Tapping into why workers are unhappy

Scott Johnson, Founder and CEO of Motivosity, has focused much of his career around helping people find happiness at work — and helping employers motivate their employees with the power of appreciation. Johnson formed his company around the idea that showing appreciation for employees can help turn the tides of the Great Gloom and help employees feel more satisfied with their jobs.

“People spend too much time at work every day to be unhappy,” Johnson says, “but we know that most people just aren’t thrilled about being at work. They’re not happy about the work they’re doing and they aren’t happy with their bosses.”

According to a 2023 survey, healthcare workers ranked dead last in workplace satisfaction. Within the survey, just 61% of healthcare workers reported plans to stay in their current positions.
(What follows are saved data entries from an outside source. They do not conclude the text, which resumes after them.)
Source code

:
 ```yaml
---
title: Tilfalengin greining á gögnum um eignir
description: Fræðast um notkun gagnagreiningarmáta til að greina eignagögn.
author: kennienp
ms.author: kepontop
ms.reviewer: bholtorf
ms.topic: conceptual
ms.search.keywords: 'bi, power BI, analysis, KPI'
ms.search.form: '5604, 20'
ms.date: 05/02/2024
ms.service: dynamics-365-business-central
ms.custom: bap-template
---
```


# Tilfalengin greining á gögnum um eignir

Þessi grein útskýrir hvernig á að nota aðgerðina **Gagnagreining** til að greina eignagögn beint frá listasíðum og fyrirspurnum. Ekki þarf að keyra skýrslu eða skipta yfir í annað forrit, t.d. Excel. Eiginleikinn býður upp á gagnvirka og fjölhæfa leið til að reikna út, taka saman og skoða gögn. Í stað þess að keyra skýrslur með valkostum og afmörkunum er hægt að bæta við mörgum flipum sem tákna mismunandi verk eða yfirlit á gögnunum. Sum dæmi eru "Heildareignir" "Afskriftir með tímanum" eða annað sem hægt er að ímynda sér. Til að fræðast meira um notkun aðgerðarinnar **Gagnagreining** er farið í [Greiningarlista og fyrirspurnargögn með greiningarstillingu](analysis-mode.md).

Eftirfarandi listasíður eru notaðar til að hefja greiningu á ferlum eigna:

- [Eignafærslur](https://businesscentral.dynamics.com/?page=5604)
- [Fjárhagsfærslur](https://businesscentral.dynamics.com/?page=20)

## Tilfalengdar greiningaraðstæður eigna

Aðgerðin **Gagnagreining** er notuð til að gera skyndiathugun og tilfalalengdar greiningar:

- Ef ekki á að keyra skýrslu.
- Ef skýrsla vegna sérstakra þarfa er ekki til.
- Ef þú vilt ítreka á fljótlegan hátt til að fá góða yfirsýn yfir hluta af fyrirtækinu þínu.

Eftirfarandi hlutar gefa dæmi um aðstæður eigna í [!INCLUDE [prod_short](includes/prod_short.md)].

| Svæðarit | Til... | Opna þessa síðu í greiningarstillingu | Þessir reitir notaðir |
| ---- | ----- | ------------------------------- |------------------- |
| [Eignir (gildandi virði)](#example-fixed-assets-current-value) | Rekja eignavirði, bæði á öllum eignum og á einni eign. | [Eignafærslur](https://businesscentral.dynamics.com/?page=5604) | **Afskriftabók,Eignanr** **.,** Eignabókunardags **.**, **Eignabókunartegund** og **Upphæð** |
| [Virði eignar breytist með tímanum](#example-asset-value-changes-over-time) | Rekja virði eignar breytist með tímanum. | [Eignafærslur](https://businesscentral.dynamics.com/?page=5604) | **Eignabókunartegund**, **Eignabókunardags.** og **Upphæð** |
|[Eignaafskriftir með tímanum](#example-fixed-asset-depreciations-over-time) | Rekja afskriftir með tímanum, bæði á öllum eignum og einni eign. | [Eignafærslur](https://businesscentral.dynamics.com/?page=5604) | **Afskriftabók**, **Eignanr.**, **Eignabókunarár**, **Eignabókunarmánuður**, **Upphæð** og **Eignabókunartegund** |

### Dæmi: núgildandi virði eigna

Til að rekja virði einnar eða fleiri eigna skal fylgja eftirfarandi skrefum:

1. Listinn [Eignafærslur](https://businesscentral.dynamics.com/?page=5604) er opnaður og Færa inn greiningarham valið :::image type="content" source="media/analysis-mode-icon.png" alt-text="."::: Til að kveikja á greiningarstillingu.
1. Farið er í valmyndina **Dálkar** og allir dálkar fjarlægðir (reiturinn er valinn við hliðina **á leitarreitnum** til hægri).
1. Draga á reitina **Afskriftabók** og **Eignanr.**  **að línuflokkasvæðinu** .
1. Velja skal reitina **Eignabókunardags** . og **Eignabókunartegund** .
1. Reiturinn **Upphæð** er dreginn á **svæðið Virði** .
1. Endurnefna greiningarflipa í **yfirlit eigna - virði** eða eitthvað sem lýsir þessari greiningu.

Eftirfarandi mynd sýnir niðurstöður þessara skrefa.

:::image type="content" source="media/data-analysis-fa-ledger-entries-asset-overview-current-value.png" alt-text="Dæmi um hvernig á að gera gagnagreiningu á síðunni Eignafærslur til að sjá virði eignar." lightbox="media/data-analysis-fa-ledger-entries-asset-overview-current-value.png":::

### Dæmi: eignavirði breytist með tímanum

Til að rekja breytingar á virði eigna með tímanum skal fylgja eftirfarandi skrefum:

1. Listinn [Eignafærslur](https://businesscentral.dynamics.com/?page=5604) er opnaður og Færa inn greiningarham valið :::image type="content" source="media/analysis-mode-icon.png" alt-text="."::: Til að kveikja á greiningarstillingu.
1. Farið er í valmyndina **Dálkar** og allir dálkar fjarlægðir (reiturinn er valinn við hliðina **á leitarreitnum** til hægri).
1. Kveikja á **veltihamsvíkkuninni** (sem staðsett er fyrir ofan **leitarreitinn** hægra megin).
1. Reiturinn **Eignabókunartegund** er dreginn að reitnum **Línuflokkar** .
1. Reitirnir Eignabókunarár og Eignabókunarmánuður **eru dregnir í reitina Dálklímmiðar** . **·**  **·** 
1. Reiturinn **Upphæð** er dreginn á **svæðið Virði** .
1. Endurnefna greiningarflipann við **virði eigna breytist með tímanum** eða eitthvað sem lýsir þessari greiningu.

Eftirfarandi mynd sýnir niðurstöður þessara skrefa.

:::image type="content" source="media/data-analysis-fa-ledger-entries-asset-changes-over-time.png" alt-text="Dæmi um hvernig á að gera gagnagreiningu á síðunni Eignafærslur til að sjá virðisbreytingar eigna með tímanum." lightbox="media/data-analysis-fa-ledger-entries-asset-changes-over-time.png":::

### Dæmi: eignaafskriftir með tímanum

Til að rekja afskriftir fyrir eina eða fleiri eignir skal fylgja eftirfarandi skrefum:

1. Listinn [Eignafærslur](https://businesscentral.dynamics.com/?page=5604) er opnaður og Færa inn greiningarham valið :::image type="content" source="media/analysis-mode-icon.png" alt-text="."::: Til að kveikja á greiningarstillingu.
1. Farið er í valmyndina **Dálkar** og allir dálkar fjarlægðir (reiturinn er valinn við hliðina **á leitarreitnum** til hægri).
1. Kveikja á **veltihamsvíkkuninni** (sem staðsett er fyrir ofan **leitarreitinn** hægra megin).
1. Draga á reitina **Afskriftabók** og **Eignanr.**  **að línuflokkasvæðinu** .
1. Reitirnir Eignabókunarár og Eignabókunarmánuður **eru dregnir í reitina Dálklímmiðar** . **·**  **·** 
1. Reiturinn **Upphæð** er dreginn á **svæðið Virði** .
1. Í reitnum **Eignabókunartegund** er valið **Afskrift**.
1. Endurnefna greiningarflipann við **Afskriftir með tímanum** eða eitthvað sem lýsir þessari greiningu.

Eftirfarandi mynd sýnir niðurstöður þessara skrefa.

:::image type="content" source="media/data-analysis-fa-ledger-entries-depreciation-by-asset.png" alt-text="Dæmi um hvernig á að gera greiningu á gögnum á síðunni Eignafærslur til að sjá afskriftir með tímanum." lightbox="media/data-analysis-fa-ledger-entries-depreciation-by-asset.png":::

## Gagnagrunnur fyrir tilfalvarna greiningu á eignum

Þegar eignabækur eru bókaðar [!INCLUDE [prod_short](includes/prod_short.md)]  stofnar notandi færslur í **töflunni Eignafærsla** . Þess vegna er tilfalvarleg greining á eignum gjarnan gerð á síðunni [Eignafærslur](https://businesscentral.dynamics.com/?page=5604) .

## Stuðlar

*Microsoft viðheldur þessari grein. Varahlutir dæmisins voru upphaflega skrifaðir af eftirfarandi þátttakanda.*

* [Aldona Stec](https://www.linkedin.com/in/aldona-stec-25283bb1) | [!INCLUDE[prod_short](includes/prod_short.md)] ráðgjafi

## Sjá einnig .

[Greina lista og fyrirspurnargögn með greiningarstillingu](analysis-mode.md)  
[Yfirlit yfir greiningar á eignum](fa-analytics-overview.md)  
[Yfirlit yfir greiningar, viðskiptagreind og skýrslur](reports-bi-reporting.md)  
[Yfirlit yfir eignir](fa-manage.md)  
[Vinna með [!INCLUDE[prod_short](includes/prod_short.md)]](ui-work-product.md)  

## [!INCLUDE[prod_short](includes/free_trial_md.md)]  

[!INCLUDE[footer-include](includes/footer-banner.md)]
They’re unhappy because of less-than-ideal pay, long hours, and lack of work/balance to name just a few reasons.

Healthcare facilities often face rampant understaffing, which comes at the emotional expense of healthcare workers who have to make up the difference. They are forced to work long hours and to take overtime shifts, leading to an unhealthy work/life balance.

Some healthcare workers may also feel they are not given opportunities for advancement or continued education. They feel blocked by leadership who may not want to upgrade technology or approaches. Working within healthcare, though fulfilling, can also come with the emotional burden that many caretakers experience.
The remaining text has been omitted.